> **Exercise goal**: Within the records below, find each line with the word "need" and copy it out.

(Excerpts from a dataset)
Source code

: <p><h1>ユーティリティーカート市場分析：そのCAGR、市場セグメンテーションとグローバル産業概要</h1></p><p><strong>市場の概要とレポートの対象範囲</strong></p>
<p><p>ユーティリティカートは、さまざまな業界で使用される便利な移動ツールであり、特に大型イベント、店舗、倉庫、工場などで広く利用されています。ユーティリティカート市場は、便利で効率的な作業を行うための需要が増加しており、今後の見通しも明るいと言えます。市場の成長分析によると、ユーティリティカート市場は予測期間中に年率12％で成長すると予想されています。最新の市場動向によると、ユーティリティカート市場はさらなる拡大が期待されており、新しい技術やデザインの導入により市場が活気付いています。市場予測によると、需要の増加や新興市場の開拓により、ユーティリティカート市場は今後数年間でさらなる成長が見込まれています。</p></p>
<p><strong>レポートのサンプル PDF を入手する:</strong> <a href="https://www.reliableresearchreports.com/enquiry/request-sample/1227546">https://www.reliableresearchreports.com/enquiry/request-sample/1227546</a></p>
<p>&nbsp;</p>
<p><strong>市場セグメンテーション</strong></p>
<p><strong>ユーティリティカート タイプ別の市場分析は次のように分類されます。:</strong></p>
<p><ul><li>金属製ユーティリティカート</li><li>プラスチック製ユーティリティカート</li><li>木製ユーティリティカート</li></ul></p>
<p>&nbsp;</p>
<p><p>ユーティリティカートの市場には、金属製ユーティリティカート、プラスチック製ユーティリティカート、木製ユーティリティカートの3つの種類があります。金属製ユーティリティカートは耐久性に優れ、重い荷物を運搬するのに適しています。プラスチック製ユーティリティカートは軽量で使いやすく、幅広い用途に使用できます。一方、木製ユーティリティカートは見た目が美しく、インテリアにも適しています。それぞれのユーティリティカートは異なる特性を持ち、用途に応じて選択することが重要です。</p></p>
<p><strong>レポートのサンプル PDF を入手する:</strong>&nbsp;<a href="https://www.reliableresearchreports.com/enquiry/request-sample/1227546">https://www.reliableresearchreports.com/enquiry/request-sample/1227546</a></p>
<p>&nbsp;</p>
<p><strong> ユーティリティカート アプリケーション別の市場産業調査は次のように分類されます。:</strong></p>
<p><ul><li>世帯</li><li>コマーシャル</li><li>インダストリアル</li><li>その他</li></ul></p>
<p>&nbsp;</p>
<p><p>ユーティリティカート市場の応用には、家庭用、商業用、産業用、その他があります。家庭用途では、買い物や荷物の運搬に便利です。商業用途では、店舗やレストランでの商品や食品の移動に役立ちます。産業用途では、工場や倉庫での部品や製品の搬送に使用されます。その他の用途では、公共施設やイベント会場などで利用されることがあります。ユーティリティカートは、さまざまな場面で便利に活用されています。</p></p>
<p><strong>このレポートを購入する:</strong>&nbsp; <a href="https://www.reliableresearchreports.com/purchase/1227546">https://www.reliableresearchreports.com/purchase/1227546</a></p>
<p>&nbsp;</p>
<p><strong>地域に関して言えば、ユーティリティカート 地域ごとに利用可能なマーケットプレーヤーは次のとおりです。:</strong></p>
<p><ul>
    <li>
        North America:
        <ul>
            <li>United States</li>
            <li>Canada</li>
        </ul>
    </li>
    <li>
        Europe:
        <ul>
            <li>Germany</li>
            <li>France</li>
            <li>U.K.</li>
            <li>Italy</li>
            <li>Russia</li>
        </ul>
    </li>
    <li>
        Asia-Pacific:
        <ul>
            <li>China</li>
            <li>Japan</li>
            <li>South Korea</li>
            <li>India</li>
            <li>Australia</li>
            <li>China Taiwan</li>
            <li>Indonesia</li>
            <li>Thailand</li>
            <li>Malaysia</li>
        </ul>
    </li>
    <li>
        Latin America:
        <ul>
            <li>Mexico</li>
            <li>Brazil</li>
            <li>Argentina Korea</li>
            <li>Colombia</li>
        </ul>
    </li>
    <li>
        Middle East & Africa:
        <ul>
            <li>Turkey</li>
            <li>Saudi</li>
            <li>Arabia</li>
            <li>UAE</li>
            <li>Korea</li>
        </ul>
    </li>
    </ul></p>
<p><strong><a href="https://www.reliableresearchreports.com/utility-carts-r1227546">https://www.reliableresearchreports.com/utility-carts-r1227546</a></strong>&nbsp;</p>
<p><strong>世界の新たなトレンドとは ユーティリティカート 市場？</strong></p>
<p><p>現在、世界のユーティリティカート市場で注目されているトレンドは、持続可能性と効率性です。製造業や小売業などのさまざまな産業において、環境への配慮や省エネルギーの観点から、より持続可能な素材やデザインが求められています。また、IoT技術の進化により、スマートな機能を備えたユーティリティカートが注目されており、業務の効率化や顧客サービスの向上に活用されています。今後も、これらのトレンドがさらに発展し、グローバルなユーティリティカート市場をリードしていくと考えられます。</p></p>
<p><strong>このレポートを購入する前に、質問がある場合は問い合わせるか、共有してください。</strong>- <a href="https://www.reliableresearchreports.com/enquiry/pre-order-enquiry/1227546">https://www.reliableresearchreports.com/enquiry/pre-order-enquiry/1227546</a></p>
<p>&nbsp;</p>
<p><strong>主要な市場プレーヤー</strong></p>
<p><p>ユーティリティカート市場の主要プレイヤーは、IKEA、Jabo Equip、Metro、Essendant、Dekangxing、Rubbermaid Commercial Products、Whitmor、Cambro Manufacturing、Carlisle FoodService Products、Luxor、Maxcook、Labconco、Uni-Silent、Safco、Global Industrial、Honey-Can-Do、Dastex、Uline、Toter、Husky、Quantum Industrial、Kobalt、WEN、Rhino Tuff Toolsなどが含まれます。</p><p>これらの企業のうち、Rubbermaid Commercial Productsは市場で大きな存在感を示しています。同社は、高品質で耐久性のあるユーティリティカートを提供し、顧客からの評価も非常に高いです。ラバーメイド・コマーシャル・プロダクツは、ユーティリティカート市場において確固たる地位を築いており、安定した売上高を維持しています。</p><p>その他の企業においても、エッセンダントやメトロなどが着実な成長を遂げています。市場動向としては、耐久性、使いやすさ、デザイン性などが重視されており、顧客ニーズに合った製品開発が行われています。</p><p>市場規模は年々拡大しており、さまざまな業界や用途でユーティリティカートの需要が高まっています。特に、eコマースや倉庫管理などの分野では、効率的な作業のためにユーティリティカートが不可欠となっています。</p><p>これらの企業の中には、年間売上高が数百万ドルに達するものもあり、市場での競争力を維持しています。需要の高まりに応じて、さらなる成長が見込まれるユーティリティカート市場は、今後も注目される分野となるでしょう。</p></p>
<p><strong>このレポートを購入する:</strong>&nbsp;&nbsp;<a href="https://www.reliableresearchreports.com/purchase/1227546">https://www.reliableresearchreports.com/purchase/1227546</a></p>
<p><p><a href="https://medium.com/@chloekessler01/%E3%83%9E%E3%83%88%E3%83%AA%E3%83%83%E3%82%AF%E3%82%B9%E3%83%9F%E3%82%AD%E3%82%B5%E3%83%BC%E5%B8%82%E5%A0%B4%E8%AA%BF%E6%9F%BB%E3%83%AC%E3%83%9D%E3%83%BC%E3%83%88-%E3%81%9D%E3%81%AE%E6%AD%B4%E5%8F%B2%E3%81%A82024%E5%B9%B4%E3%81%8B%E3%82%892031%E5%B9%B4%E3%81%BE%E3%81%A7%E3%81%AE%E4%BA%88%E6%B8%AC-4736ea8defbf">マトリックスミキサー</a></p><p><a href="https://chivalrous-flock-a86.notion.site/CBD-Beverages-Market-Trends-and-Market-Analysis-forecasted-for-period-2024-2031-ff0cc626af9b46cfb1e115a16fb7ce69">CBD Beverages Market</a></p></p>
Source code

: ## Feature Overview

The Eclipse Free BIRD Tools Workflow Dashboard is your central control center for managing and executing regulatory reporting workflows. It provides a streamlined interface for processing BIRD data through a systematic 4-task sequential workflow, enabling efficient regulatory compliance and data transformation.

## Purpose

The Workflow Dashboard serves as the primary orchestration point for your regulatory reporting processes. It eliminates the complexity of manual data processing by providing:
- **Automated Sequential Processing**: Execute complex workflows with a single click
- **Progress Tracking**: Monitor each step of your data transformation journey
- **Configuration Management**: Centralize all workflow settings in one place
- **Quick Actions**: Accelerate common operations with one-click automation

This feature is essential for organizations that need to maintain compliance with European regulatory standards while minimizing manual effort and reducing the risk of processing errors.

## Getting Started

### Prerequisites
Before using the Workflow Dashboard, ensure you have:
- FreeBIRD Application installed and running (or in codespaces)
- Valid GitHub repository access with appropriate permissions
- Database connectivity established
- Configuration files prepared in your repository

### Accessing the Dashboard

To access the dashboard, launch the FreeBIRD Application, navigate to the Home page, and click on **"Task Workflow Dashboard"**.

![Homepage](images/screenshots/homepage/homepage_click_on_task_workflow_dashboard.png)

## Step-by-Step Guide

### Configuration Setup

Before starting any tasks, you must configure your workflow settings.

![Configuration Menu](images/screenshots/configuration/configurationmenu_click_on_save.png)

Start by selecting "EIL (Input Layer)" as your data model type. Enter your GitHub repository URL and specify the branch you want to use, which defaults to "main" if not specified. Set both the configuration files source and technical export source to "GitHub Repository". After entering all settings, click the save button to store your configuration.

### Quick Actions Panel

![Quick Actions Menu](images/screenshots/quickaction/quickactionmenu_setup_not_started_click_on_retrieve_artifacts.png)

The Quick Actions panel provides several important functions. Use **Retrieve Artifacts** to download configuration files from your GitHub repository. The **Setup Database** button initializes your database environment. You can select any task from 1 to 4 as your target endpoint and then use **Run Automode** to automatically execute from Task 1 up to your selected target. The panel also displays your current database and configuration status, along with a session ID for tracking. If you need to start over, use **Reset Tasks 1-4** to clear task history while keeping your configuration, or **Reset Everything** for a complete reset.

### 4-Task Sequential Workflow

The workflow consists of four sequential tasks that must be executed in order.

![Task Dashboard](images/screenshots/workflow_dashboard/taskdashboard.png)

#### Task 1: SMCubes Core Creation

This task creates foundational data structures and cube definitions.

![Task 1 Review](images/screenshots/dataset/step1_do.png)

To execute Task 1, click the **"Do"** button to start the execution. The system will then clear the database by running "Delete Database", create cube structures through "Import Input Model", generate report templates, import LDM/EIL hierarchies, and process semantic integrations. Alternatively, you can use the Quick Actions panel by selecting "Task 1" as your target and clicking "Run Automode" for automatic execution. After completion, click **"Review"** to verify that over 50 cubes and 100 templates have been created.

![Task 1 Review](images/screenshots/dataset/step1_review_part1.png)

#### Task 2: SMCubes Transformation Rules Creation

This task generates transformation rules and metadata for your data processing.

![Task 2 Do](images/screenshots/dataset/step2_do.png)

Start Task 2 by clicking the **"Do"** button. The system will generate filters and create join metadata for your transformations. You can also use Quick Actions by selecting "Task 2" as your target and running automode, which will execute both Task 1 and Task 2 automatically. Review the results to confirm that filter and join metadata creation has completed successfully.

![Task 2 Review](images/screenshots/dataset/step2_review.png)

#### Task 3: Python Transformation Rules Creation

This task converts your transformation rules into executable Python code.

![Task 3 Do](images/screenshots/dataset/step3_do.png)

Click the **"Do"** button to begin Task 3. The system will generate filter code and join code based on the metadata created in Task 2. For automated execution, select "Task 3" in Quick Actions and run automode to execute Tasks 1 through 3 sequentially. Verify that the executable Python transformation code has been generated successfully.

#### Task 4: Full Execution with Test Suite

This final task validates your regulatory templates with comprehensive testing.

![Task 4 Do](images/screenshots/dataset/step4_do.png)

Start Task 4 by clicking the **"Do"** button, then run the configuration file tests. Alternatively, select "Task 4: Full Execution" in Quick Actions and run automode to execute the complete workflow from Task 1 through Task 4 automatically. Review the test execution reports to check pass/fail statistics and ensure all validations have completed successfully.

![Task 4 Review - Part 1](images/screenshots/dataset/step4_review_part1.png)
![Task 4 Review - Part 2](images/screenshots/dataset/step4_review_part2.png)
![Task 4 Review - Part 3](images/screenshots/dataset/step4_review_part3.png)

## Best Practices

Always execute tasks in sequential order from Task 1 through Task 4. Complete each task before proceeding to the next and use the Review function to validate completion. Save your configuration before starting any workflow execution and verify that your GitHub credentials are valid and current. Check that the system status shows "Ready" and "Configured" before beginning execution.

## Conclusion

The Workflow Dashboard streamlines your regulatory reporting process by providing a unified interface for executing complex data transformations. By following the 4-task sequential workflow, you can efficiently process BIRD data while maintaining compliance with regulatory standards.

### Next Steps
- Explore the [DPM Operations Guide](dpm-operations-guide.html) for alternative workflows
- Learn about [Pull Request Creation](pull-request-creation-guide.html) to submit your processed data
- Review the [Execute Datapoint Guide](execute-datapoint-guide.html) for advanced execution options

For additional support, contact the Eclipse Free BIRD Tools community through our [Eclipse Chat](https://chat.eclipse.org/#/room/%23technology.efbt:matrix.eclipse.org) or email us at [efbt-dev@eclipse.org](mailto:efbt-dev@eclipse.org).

> **Output of the exercise**:
This feature is essential for organizations that need to maintain compliance with European regulatory standards while minimizing manual effort and reducing the risk of processing errors.
The Quick Actions panel provides several important functions. Use **Retrieve Artifacts** to download configuration files from your GitHub repository. The **Setup Database** button initializes your database environment. You can select any task from 1 to 4 as your target endpoint and then use **Run Automode** to automatically execute from Task 1 up to your selected target. The panel also displays your current database and configuration status, along with a session ID for tracking. If you need to start over, use **Reset Tasks 1-4** to clear task history while keeping your configuration, or **Reset Everything** for a complete reset.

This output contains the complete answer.